═══ Available records ═══

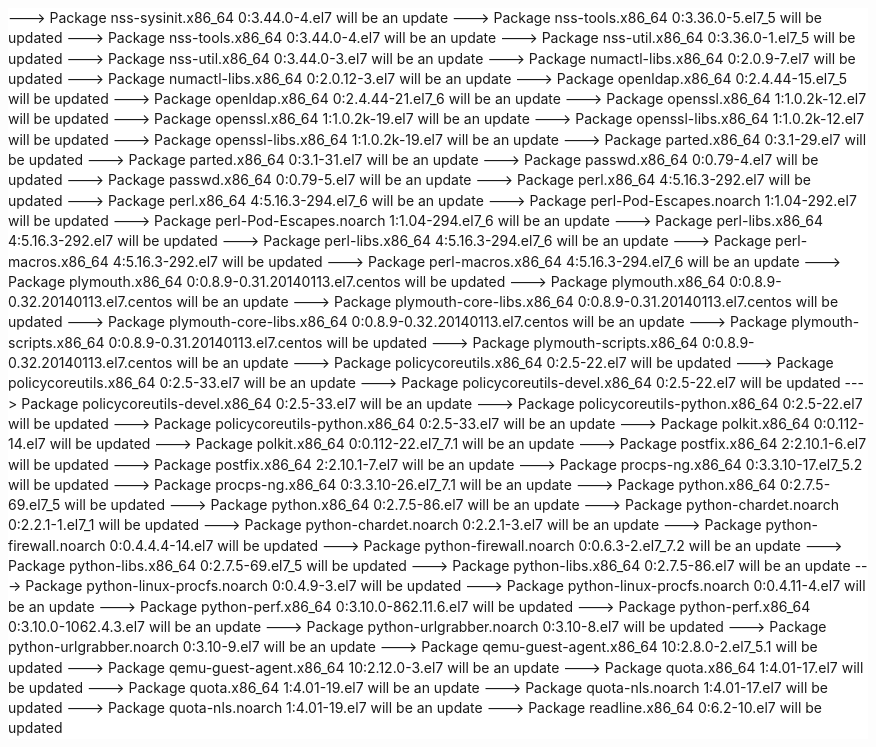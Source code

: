 ---> Package nss-sysinit.x86_64 0:3.44.0-4.el7 will be an update
---> Package nss-tools.x86_64 0:3.36.0-5.el7_5 will be updated
---> Package nss-tools.x86_64 0:3.44.0-4.el7 will be an update
---> Package nss-util.x86_64 0:3.36.0-1.el7_5 will be updated
---> Package nss-util.x86_64 0:3.44.0-3.el7 will be an update
---> Package numactl-libs.x86_64 0:2.0.9-7.el7 will be updated
---> Package numactl-libs.x86_64 0:2.0.12-3.el7 will be an update
---> Package openldap.x86_64 0:2.4.44-15.el7_5 will be updated
---> Package openldap.x86_64 0:2.4.44-21.el7_6 will be an update
---> Package openssl.x86_64 1:1.0.2k-12.el7 will be updated
---> Package openssl.x86_64 1:1.0.2k-19.el7 will be an update
---> Package openssl-libs.x86_64 1:1.0.2k-12.el7 will be updated
---> Package openssl-libs.x86_64 1:1.0.2k-19.el7 will be an update
---> Package parted.x86_64 0:3.1-29.el7 will be updated
---> Package parted.x86_64 0:3.1-31.el7 will be an update
---> Package passwd.x86_64 0:0.79-4.el7 will be updated
---> Package passwd.x86_64 0:0.79-5.el7 will be an update
---> Package perl.x86_64 4:5.16.3-292.el7 will be updated
---> Package perl.x86_64 4:5.16.3-294.el7_6 will be an update
---> Package perl-Pod-Escapes.noarch 1:1.04-292.el7 will be updated
---> Package perl-Pod-Escapes.noarch 1:1.04-294.el7_6 will be an update
---> Package perl-libs.x86_64 4:5.16.3-292.el7 will be updated
---> Package perl-libs.x86_64 4:5.16.3-294.el7_6 will be an update
---> Package perl-macros.x86_64 4:5.16.3-292.el7 will be updated
---> Package perl-macros.x86_64 4:5.16.3-294.el7_6 will be an update
---> Package plymouth.x86_64 0:0.8.9-0.31.20140113.el7.centos will be updated
---> Package plymouth.x86_64 0:0.8.9-0.32.20140113.el7.centos will be an update
---> Package plymouth-core-libs.x86_64 0:0.8.9-0.31.20140113.el7.centos will be updated
---> Package plymouth-core-libs.x86_64 0:0.8.9-0.32.20140113.el7.centos will be an update
---> Package plymouth-scripts.x86_64 0:0.8.9-0.31.20140113.el7.centos will be updated
---> Package plymouth-scripts.x86_64 0:0.8.9-0.32.20140113.el7.centos will be an update
---> Package policycoreutils.x86_64 0:2.5-22.el7 will be updated
---> Package policycoreutils.x86_64 0:2.5-33.el7 will be an update
---> Package policycoreutils-devel.x86_64 0:2.5-22.el7 will be updated
---> Package policycoreutils-devel.x86_64 0:2.5-33.el7 will be an update
---> Package policycoreutils-python.x86_64 0:2.5-22.el7 will be updated
---> Package policycoreutils-python.x86_64 0:2.5-33.el7 will be an update
---> Package polkit.x86_64 0:0.112-14.el7 will be updated
---> Package polkit.x86_64 0:0.112-22.el7_7.1 will be an update
---> Package postfix.x86_64 2:2.10.1-6.el7 will be updated
---> Package postfix.x86_64 2:2.10.1-7.el7 will be an update
---> Package procps-ng.x86_64 0:3.3.10-17.el7_5.2 will be updated
---> Package procps-ng.x86_64 0:3.3.10-26.el7_7.1 will be an update
---> Package python.x86_64 0:2.7.5-69.el7_5 will be updated
---> Package python.x86_64 0:2.7.5-86.el7 will be an update
---> Package python-chardet.noarch 0:2.2.1-1.el7_1 will be updated
---> Package python-chardet.noarch 0:2.2.1-3.el7 will be an update
---> Package python-firewall.noarch 0:0.4.4.4-14.el7 will be updated
---> Package python-firewall.noarch 0:0.6.3-2.el7_7.2 will be an update
---> Package python-libs.x86_64 0:2.7.5-69.el7_5 will be updated
---> Package python-libs.x86_64 0:2.7.5-86.el7 will be an update
---> Package python-linux-procfs.noarch 0:0.4.9-3.el7 will be updated
---> Package python-linux-procfs.noarch 0:0.4.11-4.el7 will be an update
---> Package python-perf.x86_64 0:3.10.0-862.11.6.el7 will be updated
---> Package python-perf.x86_64 0:3.10.0-1062.4.3.el7 will be an update
---> Package python-urlgrabber.noarch 0:3.10-8.el7 will be updated
---> Package python-urlgrabber.noarch 0:3.10-9.el7 will be an update
---> Package qemu-guest-agent.x86_64 10:2.8.0-2.el7_5.1 will be updated
---> Package qemu-guest-agent.x86_64 10:2.12.0-3.el7 will be an update
---> Package quota.x86_64 1:4.01-17.el7 will be updated
---> Package quota.x86_64 1:4.01-19.el7 will be an update
---> Package quota-nls.noarch 1:4.01-17.el7 will be updated
---> Package quota-nls.noarch 1:4.01-19.el7 will be an update
---> Package readline.x86_64 0:6.2-10.el7 will be updated
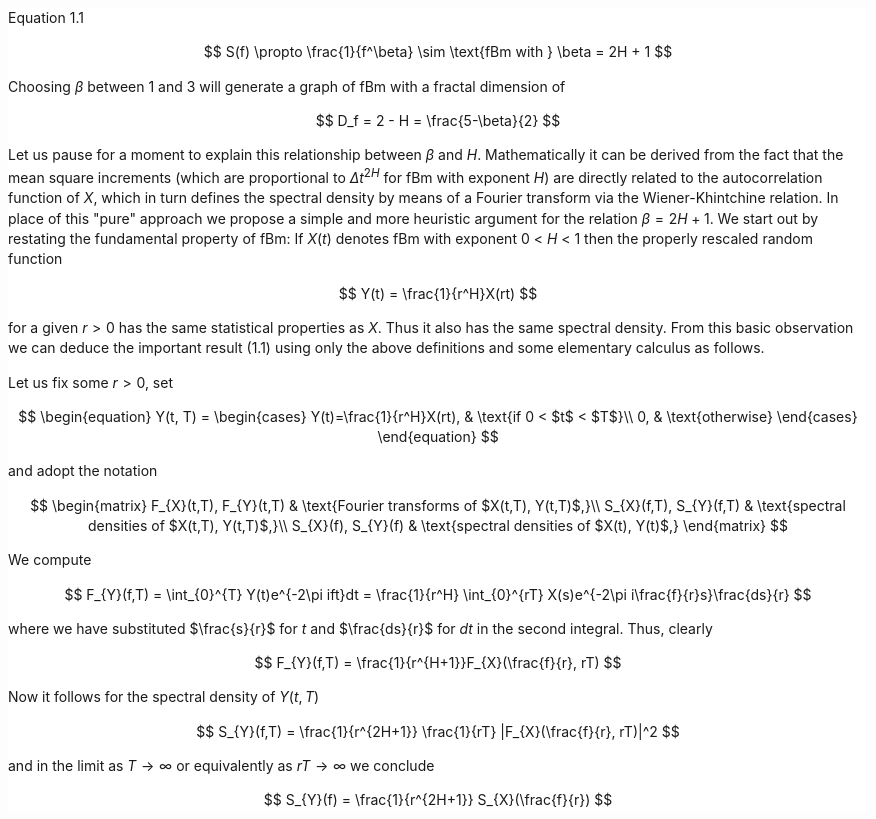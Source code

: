 Equation 1.1

$$ S(f) \propto \frac{1}{f^\beta} \sim \text{fBm with } \beta = 2H + 1 $$ 

Choosing $\beta$ between 1 and 3 will generate a graph of fBm with a fractal dimension of

$$ D_f = 2 - H = \frac{5-\beta}{2} $$

Let us pause for a moment to explain this relationship between $\beta$ and $H$. Mathematically it can be derived from the fact that the mean square increments
(which are proportional to $\Delta t^{2H}$ for fBm with exponent $H$) are directly related to the autocorrelation function of $X$, which in turn defines the spectral
density by means of a Fourier transform via the Wiener-Khintchine relation. In place of this "pure" approach we propose a simple and more heuristic argument for
the relation $\beta = 2H + 1$. We start out by restating the fundamental property of fBm: If $X(t)$ denotes fBm with exponent 0 < $H$ < 1 then the properly
rescaled random function

$$ Y(t) = \frac{1}{r^H}X(rt) $$

for a given $r > 0$ has the same statistical properties as $X$. Thus it also has the same spectral density. From this basic observation we can deduce the important
result (1.1) using only the above definitions and some elementary calculus as follows.

Let us fix some $r>0$, set

$$ \begin{equation}
    Y(t, T) =
     \begin{cases}
       Y(t)=\frac{1}{r^H}X(rt), & \text{if 0 < $t$ < $T$}\\
       0, & \text{otherwise}       
     \end{cases}       
\end{equation} $$

and adopt the notation 

$$ \begin{matrix} 
F_{X}(t,T), F_{Y}(t,T) & \text{Fourier transforms of $X(t,T), Y(t,T)$,}\\
S_{X}(f,T), S_{Y}(f,T) & \text{spectral densities of $X(t,T), Y(t,T)$,}\\
S_{X}(f), S_{Y}(f) & \text{spectral densities of $X(t), Y(t)$,}     
\end{matrix} $$

We compute

$$ F_{Y}(f,T) = \int_{0}^{T} Y(t)e^{-2\pi ift}dt = \frac{1}{r^H} \int_{0}^{rT} X(s)e^{-2\pi i\frac{f}{r}s}\frac{ds}{r} $$

where we have substituted $\frac{s}{r}$ for $t$ and $\frac{ds}{r}$ for $dt$ in the second integral. Thus, clearly

$$ F_{Y}(f,T) = \frac{1}{r^{H+1}}F_{X}(\frac{f}{r}, rT) $$

Now it follows for the spectral density of $Y(t,T)$

$$ S_{Y}(f,T) = \frac{1}{r^{2H+1}} \frac{1}{rT} |F_{X}(\frac{f}{r}, rT)|^2 $$

and in the limit as $T \to \infty$ or equivalently as $rT \to \infty$ we conclude

$$ S_{Y}(f) = \frac{1}{r^{2H+1}} S_{X}(\frac{f}{r}) $$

═══

Action item: The result should be every entry, word for word, and no pictures.

Written answer:
Source code

: ---> Package nss-sysinit.x86_64 0:3.44.0-4.el7 will be an update
---> Package nss-tools.x86_64 0:3.36.0-5.el7_5 will be updated
---> Package nss-tools.x86_64 0:3.44.0-4.el7 will be an update
---> Package nss-util.x86_64 0:3.36.0-1.el7_5 will be updated
---> Package nss-util.x86_64 0:3.44.0-3.el7 will be an update
---> Package numactl-libs.x86_64 0:2.0.9-7.el7 will be updated
---> Package numactl-libs.x86_64 0:2.0.12-3.el7 will be an update
---> Package openldap.x86_64 0:2.4.44-15.el7_5 will be updated
---> Package openldap.x86_64 0:2.4.44-21.el7_6 will be an update
---> Package openssl.x86_64 1:1.0.2k-12.el7 will be updated
---> Package openssl.x86_64 1:1.0.2k-19.el7 will be an update
---> Package openssl-libs.x86_64 1:1.0.2k-12.el7 will be updated
---> Package openssl-libs.x86_64 1:1.0.2k-19.el7 will be an update
---> Package parted.x86_64 0:3.1-29.el7 will be updated
---> Package parted.x86_64 0:3.1-31.el7 will be an update
---> Package passwd.x86_64 0:0.79-4.el7 will be updated
---> Package passwd.x86_64 0:0.79-5.el7 will be an update
---> Package perl.x86_64 4:5.16.3-292.el7 will be updated
---> Package perl.x86_64 4:5.16.3-294.el7_6 will be an update
---> Package perl-Pod-Escapes.noarch 1:1.04-292.el7 will be updated
---> Package perl-Pod-Escapes.noarch 1:1.04-294.el7_6 will be an update
---> Package perl-libs.x86_64 4:5.16.3-292.el7 will be updated
---> Package perl-libs.x86_64 4:5.16.3-294.el7_6 will be an update
---> Package perl-macros.x86_64 4:5.16.3-292.el7 will be updated
---> Package perl-macros.x86_64 4:5.16.3-294.el7_6 will be an update
---> Package plymouth.x86_64 0:0.8.9-0.31.20140113.el7.centos will be updated
---> Package plymouth.x86_64 0:0.8.9-0.32.20140113.el7.centos will be an update
---> Package plymouth-core-libs.x86_64 0:0.8.9-0.31.20140113.el7.centos will be updated
---> Package plymouth-core-libs.x86_64 0:0.8.9-0.32.20140113.el7.centos will be an update
---> Package plymouth-scripts.x86_64 0:0.8.9-0.31.20140113.el7.centos will be updated
---> Package plymouth-scripts.x86_64 0:0.8.9-0.32.20140113.el7.centos will be an update
---> Package policycoreutils.x86_64 0:2.5-22.el7 will be updated
---> Package policycoreutils.x86_64 0:2.5-33.el7 will be an update
---> Package policycoreutils-devel.x86_64 0:2.5-22.el7 will be updated
---> Package policycoreutils-devel.x86_64 0:2.5-33.el7 will be an update
---> Package policycoreutils-python.x86_64 0:2.5-22.el7 will be updated
---> Package policycoreutils-python.x86_64 0:2.5-33.el7 will be an update
---> Package polkit.x86_64 0:0.112-14.el7 will be updated
---> Package polkit.x86_64 0:0.112-22.el7_7.1 will be an update
---> Package postfix.x86_64 2:2.10.1-6.el7 will be updated
---> Package postfix.x86_64 2:2.10.1-7.el7 will be an update
---> Package procps-ng.x86_64 0:3.3.10-17.el7_5.2 will be updated
---> Package procps-ng.x86_64 0:3.3.10-26.el7_7.1 will be an update
---> Package python.x86_64 0:2.7.5-69.el7_5 will be updated
---> Package python.x86_64 0:2.7.5-86.el7 will be an update
---> Package python-chardet.noarch 0:2.2.1-1.el7_1 will be updated
---> Package python-chardet.noarch 0:2.2.1-3.el7 will be an update
---> Package python-firewall.noarch 0:0.4.4.4-14.el7 will be updated
---> Package python-firewall.noarch 0:0.6.3-2.el7_7.2 will be an update
---> Package python-libs.x86_64 0:2.7.5-69.el7_5 will be updated
---> Package python-libs.x86_64 0:2.7.5-86.el7 will be an update
---> Package python-linux-procfs.noarch 0:0.4.9-3.el7 will be updated
---> Package python-linux-procfs.noarch 0:0.4.11-4.el7 will be an update
---> Package python-perf.x86_64 0:3.10.0-862.11.6.el7 will be updated
---> Package python-perf.x86_64 0:3.10.0-1062.4.3.el7 will be an update
---> Package python-urlgrabber.noarch 0:3.10-8.el7 will be updated
---> Package python-urlgrabber.noarch 0:3.10-9.el7 will be an update
---> Package qemu-guest-agent.x86_64 10:2.8.0-2.el7_5.1 will be updated
---> Package qemu-guest-agent.x86_64 10:2.12.0-3.el7 will be an update
---> Package quota.x86_64 1:4.01-17.el7 will be updated
---> Package quota.x86_64 1:4.01-19.el7 will be an update
---> Package quota-nls.noarch 1:4.01-17.el7 will be updated
---> Package quota-nls.noarch 1:4.01-19.el7 will be an update
---> Package readline.x86_64 0:6.2-10.el7 will be updated
Source code

: Equation 1.1

$$ S(f) \propto \frac{1}{f^\beta} \sim \text{fBm with } \beta = 2H + 1 $$ 

Choosing $\beta$ between 1 and 3 will generate a graph of fBm with a fractal dimension of

$$ D_f = 2 - H = \frac{5-\beta}{2} $$

Let us pause for a moment to explain this relationship between $\beta$ and $H$. Mathematically it can be derived from the fact that the mean square increments
(which are proportional to $\Delta t^{2H}$ for fBm with exponent $H$) are directly related to the autocorrelation function of $X$, which in turn defines the spectral
density by means of a Fourier transform via the Wiener-Khintchine relation. In place of this "pure" approach we propose a simple and more heuristic argument for
the relation $\beta = 2H + 1$. We start out by restating the fundamental property of fBm: If $X(t)$ denotes fBm with exponent 0 < $H$ < 1 then the properly
rescaled random function

$$ Y(t) = \frac{1}{r^H}X(rt) $$

for a given $r > 0$ has the same statistical properties as $X$. Thus it also has the same spectral density. From this basic observation we can deduce the important
result (1.1) using only the above definitions and some elementary calculus as follows.

Let us fix some $r>0$, set

$$ \begin{equation}
    Y(t, T) =
     \begin{cases}
       Y(t)=\frac{1}{r^H}X(rt), & \text{if 0 < $t$ < $T$}\\
       0, & \text{otherwise}       
     \end{cases}       
\end{equation} $$

and adopt the notation 

$$ \begin{matrix} 
F_{X}(t,T), F_{Y}(t,T) & \text{Fourier transforms of $X(t,T), Y(t,T)$,}\\
S_{X}(f,T), S_{Y}(f,T) & \text{spectral densities of $X(t,T), Y(t,T)$,}\\
S_{X}(f), S_{Y}(f) & \text{spectral densities of $X(t), Y(t)$,}     
\end{matrix} $$

We compute

$$ F_{Y}(f,T) = \int_{0}^{T} Y(t)e^{-2\pi ift}dt = \frac{1}{r^H} \int_{0}^{rT} X(s)e^{-2\pi i\frac{f}{r}s}\frac{ds}{r} $$

where we have substituted $\frac{s}{r}$ for $t$ and $\frac{ds}{r}$ for $dt$ in the second integral. Thus, clearly

$$ F_{Y}(f,T) = \frac{1}{r^{H+1}}F_{X}(\frac{f}{r}, rT) $$

Now it follows for the spectral density of $Y(t,T)$

$$ S_{Y}(f,T) = \frac{1}{r^{2H+1}} \frac{1}{rT} |F_{X}(\frac{f}{r}, rT)|^2 $$

and in the limit as $T \to \infty$ or equivalently as $rT \to \infty$ we conclude

$$ S_{Y}(f) = \frac{1}{r^{2H+1}} S_{X}(\frac{f}{r}) $$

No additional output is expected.